RICHARD L. BOURGEOIS, Jr., Magistrate Judge.
The pro se plaintiff, an inmate incarcerated at the Louisiana State Penitentiary ("LSP"), Angola, Louisiana, field this action action pursuant to 42 U.S.C. § 1983 against numerous prison officials, complaining that the defendants violated his constitutional rights through the use of excessive force on October 5, 2015, and deliberate indifference to his serious medical needs therafter. Pursuant to a prior Order in this case (Rec. Doc. 3), the plaintiff was granted authorization to proceed as a pauper in this proceeding.
However, the statute applicable to the granting by federal courts of in forma pauperis status to inmates in civil proceedings makes clear that the plaintiff is not entitled to proceed as a pauper in this case. 28 U.S.C. § 1915(g) provides:
A review of the records of this Court reflects that the plaintiff has, on three or more prior occasions while incarcerated, brought actions or appeals in the federal court that have been dismissed as frivolous, malicious, or for failure to state a claim.
The plaintiff has filed a Motion for Leave of Court to Amend Complaint (R. Doc. 11), wherein he seeks to amend his Complaint to state that "he is under imminent danger of serious physical injury by continued denied medical testing of his injuries obtained from the October 5, 2015 beating and denial of medical testing of such injuries." As explained more fully below, although the Court will allow the Plaintiff to amend his Complaint, the Complaint as amended does not contain facts sufficient to show that the plaintiff was under imminent danger at the time his Complaint was filed.
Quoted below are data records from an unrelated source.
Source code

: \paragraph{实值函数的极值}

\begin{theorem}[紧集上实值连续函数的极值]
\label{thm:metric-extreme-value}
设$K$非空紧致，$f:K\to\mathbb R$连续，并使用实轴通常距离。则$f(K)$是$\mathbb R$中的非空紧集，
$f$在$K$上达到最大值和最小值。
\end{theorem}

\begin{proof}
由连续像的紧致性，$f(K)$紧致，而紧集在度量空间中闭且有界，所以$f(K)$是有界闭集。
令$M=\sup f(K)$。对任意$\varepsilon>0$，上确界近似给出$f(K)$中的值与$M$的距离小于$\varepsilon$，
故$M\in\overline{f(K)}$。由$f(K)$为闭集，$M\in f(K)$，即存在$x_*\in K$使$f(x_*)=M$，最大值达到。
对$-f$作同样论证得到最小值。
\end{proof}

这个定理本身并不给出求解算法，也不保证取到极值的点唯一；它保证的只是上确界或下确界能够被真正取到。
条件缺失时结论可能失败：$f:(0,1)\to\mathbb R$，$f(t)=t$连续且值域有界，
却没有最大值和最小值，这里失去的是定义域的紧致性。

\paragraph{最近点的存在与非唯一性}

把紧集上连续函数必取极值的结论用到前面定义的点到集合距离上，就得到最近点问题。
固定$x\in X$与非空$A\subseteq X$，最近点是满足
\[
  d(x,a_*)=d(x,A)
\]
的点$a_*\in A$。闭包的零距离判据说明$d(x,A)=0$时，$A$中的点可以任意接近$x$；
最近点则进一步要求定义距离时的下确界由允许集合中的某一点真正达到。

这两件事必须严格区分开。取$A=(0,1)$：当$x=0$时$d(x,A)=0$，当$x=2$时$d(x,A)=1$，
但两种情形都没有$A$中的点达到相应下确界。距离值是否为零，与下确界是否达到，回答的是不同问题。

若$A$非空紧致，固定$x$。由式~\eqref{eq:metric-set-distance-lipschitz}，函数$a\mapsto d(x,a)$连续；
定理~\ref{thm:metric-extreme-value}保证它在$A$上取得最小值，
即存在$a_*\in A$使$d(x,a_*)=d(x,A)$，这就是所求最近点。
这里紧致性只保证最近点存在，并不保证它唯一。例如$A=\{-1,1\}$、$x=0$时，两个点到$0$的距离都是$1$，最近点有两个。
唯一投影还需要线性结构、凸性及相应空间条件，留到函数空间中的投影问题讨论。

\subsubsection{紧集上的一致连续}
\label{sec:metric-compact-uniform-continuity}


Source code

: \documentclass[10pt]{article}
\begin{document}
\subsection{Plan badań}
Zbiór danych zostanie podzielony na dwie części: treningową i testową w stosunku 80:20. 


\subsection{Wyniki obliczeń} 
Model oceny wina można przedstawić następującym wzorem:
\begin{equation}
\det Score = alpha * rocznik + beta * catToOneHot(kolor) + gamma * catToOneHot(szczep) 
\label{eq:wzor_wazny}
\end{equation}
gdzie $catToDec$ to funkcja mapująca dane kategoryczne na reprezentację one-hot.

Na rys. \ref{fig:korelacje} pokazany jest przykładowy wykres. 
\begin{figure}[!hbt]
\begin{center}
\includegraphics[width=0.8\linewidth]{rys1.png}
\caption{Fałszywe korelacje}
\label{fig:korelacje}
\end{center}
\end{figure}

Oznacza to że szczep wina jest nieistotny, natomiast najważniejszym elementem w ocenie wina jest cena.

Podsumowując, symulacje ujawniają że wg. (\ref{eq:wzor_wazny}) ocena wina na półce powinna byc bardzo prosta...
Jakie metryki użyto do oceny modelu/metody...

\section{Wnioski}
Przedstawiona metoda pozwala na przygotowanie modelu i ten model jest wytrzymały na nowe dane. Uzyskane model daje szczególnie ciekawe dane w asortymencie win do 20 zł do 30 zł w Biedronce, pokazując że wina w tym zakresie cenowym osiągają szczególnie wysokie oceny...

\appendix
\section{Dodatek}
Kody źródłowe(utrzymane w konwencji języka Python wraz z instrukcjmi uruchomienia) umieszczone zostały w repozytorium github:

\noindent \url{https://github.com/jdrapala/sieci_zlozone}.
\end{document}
An inmate who has had three prior "strikes," but nonetheless wishes to commence a new civil action in forma pauperis, must show that he was under imminent danger at the time of filing; the exception does not provide a basis to avoid application of the three-strikes rule based on allegations of past harm. Banos v. O'Guin, 144 F.3d 883, 884-885 (5th Cir. 1998). An inmate who claims the benefit of this exception must also show that the danger faced rises to the level of exposure to a "serious physical injury." 28 U.S.C. § 1915(g). The imminent danger claimed by the inmate, moreover, must be real, and not merely speculative or hypothetical. Davis v. Stephens, No. 14-10808, 2015 WL 110445 (5th Cir. Jan. 8, 2015) (allegation that plaintiff might be seriously injured at an indefinite point in the future because he has been required to wear shoes that are the wrong size and are damaged is insufficient to establish that he was in imminent danger of serious physical injury at the relevant times).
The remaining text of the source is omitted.